By Rhoda Smolow & Naomi Adler

Less than a month ago, we lost a trailblazer for women's rights and women's health: Sarah Weddington, the lawyer most famous for arguing Roe v. Wade. On January 22, 1973, Justice Harry A. Blackmun handed down the US Supreme Court’s landmark 7-2 decision. This Saturday marks the 49th anniversary of Roe v. Wade. Yet now, nearly five decades later, we can't be sure that ruling — and its protections — will survive the year ahead.

We are deeply concerned and want to make sure everyone in our Hadassah family understands what's at stake — and why we need you to join us in mustering up as much support as we can for the Women's Health Protection Act.

On December 1, 2021, the Supreme Court heard oral arguments on a monumental case that could overturn Roe. That case, Dobbs v. Jackson Women's Health Organization, is built around a Mississippi law that prohibits nearly all abortions after 15 weeks of pregnancy and, even more, specifically asks the court to overturn Roe v. Wade and Planned Parenthood v. Casey.

The Dobbs v. Jackson case follows closely on the heels of the Court's September ruling not to overturn Texas’s Senate Bill 8 (SB 8), which, in effect, bans abortions after six weeks, a direct violation of Supreme Court precedent. So we have reason to be wary about how they'll rule on Dobbs v. Jackson — a decision expected this year.

We certainly can't decide Dobbs v. Jackson for the Supreme Court, although Hadassah has let them know where we stand, joining 72 other organizations and the National Women's Law Center in signing an amicus brief. (We’re grateful to the members of the Hadassah Attorneys and Judges Council who played a part.)

What we can do is speak out together to make sure that women's reproductive health choices are protected in every state, whatever happens with the Mississippi case. We've said this before and we'll say it again — and we'll keep saying it until our voices are no longer needed: Hadassah has, and always will, stand for women's reproductive rights and empowering women with the knowledge to make critical health decisions for themselves and their families.

Earlier this week, on Tuesday evening, we were reassured to be joined by the hundreds of people who attended Hadassah's timely and important event, "The Road Beyond Roe: Advocating for Reproductive Rights," featuring feminist pioneer-activist-writer Letty Cottin Pogrebin, journalist Esther Kustanowitz, two members of Congress, high-risk pregnancy specialist Dr.
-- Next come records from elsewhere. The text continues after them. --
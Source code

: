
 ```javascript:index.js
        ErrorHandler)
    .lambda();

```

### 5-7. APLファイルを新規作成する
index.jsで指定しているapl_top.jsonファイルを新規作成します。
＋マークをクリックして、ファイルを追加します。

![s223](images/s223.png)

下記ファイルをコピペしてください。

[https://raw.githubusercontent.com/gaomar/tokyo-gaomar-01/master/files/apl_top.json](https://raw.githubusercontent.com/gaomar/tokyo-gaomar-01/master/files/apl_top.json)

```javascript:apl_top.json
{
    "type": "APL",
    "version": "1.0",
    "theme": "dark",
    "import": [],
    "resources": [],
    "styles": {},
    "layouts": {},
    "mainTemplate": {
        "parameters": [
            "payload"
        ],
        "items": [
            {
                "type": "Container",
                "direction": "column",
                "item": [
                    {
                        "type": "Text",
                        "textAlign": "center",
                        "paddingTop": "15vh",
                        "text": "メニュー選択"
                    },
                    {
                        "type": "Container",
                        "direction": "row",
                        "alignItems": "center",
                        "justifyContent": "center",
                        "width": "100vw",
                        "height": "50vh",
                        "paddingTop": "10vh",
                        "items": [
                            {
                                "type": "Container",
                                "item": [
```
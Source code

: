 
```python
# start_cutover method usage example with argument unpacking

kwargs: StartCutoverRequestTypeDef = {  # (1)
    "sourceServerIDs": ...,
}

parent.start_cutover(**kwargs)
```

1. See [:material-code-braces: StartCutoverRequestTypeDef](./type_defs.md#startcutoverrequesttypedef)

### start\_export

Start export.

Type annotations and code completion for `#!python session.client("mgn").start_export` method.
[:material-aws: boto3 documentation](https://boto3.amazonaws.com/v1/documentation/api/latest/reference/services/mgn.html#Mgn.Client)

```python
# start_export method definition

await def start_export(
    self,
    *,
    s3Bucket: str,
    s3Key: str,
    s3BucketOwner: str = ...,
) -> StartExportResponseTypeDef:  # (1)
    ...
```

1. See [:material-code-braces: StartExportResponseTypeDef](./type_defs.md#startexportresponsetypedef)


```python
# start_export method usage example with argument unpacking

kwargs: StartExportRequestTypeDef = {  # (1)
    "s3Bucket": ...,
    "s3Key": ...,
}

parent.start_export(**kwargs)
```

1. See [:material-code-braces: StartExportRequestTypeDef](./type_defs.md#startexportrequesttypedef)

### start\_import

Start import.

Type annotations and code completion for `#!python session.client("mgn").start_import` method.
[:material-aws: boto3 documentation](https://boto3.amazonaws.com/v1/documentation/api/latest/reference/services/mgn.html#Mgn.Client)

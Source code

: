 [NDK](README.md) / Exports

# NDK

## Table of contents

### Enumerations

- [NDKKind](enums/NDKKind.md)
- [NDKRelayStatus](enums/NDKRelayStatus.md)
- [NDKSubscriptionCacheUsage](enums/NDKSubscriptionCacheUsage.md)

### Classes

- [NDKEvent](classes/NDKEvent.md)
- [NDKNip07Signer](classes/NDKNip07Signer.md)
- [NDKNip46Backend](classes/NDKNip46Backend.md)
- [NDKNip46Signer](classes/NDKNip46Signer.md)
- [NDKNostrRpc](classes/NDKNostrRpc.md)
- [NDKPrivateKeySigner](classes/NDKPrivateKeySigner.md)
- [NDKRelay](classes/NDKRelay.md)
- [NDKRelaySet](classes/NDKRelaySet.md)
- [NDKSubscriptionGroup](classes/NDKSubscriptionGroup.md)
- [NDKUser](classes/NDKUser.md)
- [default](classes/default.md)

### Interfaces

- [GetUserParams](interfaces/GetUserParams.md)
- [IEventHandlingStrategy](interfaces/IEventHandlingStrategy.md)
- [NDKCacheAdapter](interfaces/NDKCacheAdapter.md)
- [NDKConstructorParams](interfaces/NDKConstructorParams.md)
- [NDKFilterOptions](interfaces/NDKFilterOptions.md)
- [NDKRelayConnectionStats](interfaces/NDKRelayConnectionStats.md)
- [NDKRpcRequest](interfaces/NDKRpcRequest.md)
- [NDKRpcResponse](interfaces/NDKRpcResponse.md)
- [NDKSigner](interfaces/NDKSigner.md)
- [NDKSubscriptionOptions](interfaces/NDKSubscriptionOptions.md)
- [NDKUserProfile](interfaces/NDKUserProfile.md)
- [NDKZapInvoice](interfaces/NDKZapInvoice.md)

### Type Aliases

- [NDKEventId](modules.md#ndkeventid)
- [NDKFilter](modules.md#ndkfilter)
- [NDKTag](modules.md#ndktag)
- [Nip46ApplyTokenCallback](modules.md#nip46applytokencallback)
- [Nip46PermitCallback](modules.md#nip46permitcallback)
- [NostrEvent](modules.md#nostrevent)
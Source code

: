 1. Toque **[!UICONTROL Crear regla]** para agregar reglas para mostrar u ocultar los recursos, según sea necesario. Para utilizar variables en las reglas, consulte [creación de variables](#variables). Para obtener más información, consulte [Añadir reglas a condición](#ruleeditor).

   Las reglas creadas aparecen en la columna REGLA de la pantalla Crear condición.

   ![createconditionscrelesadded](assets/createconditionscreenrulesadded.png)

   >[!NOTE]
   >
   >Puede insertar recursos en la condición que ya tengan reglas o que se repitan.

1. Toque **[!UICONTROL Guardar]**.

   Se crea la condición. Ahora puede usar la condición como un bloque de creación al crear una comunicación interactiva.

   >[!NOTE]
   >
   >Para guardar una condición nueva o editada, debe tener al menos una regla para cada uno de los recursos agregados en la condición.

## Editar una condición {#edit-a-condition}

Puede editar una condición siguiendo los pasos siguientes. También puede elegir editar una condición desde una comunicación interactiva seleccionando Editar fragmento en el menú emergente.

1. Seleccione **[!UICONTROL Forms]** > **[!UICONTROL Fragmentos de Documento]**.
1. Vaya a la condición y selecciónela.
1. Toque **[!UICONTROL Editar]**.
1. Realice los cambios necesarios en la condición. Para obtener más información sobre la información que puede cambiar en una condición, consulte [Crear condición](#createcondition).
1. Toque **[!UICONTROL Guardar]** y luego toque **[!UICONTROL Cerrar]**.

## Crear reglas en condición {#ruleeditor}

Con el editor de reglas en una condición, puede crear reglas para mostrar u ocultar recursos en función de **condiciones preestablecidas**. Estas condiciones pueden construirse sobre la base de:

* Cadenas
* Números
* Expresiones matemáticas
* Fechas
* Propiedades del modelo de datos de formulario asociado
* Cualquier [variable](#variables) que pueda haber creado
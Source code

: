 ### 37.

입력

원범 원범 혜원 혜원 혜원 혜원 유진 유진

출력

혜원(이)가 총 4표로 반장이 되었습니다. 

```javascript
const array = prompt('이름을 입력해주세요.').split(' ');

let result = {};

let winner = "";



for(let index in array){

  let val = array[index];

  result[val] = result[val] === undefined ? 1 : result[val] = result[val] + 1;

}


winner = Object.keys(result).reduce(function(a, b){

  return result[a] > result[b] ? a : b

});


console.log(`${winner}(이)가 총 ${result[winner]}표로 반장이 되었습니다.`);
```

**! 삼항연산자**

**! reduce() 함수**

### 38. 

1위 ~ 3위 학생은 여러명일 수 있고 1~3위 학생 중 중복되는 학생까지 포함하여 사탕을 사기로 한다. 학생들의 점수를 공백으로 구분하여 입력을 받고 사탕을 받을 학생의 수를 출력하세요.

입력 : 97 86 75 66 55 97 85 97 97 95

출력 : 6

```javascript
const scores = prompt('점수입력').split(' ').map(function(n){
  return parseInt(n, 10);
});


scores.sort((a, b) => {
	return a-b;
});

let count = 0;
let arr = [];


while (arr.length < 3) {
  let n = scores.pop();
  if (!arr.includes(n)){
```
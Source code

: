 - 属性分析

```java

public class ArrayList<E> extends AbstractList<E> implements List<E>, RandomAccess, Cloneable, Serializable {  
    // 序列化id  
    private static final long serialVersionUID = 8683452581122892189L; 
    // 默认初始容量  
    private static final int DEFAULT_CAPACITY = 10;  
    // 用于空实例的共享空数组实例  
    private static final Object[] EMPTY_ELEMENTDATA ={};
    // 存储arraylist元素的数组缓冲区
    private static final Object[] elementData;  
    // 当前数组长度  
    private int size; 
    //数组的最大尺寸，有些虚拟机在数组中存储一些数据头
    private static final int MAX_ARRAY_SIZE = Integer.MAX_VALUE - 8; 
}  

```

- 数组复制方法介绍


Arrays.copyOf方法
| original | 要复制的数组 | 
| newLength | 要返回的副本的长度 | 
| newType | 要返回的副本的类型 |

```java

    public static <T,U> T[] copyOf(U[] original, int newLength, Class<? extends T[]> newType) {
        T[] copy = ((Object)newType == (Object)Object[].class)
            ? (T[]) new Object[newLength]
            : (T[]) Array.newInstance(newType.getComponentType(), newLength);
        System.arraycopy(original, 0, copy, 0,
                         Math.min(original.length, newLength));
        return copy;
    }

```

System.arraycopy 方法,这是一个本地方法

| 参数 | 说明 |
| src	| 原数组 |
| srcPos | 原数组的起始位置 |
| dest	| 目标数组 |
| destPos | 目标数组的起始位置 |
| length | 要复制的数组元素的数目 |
Chavi Eve Karkowsky, and our own Education and Advocacy Division Coordinator Frieda Rosenberg and Vice Coordinator Debbie Kessler.

As we said then, Hadassah's advocacy for women's health — just like our advocacy for Israel — is driven by our commitment to ensure these issues are above partisanship. Reproductive care is fundamentally about health and patient autonomy. Reproductive health choices, based on full and accurate medical information and guidance, must be made in accordance with a woman's own religious, moral and ethical values.

That's why, for decades, Hadassah has championed women's freedom of choice — through policy statements and op-eds, amicus briefs, rallies, marches and letters to Congress and local newspapers. Each of us has the power to heal our world, to raise our voices, to make a difference. We're proud to be a women's Zionist organization, and hope you are proud to be part of our Hadassah family. Our efforts on women's reproductive rights and access aren't just for ourselves, or our children and grandchildren, but for the impact we can make in the lives of all kinds of women, in all kinds of situations, including women of all faiths.

Right now, there are 26 states that "will or are likely to ban abortion without Roe," according to the Guttmacher Institute. That's why the Women's Health Protection Act is so crucial. This legislation would allow Congress to stop onerous, medically unnecessary requirements and state-level abortion bans, including those with no exceptions for rape, incest, fetal anomalies or threats to the woman's health. The House passed the act in September, and it now awaits a Senate vote.

Everyone deserves agency over their own body and autonomy to decide — based on medical guidance and their own values — what is best for their health, their family and their future. We need to trust women.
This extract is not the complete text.